#### [What to work on]
Here is a block of records. Copy every line in it that includes "builder".
====== Records provided ======
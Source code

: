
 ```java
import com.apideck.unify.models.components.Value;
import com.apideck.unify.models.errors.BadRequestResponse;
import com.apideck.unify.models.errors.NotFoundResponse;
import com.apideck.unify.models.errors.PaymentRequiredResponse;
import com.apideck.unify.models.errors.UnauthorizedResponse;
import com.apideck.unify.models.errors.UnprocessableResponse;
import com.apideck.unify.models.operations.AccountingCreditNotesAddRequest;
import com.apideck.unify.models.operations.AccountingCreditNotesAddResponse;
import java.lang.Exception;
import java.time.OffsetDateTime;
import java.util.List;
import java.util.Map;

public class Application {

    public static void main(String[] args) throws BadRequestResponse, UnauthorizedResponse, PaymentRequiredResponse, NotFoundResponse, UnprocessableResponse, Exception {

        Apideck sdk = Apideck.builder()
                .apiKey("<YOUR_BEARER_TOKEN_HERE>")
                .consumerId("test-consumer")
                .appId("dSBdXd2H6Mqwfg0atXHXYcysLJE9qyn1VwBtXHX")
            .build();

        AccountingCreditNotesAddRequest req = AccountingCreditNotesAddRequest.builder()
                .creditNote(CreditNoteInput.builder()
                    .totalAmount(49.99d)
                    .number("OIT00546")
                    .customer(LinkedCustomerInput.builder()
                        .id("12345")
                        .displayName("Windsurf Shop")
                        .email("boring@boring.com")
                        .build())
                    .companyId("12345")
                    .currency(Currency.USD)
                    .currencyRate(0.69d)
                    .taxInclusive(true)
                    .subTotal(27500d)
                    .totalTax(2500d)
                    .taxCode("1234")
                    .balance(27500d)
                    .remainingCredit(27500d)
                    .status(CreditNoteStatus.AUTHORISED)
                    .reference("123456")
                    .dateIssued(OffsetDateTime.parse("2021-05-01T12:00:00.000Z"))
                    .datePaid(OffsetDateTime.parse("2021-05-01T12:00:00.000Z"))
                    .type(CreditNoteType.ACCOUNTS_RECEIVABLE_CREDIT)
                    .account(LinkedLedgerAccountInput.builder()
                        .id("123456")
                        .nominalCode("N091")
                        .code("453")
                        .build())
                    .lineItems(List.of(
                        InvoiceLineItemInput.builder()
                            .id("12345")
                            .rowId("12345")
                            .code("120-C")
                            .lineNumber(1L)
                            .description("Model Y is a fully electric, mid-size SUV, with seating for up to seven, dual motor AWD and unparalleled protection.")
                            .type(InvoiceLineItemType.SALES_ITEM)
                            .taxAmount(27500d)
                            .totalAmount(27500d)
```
======
#### [Output of the task]
        Apideck sdk = Apideck.builder()
        AccountingCreditNotesAddRequest req = AccountingCreditNotesAddRequest.builder()
                .creditNote(CreditNoteInput.builder()
                    .customer(LinkedCustomerInput.builder()
                    .account(LinkedLedgerAccountInput.builder()
                        InvoiceLineItemInput.builder()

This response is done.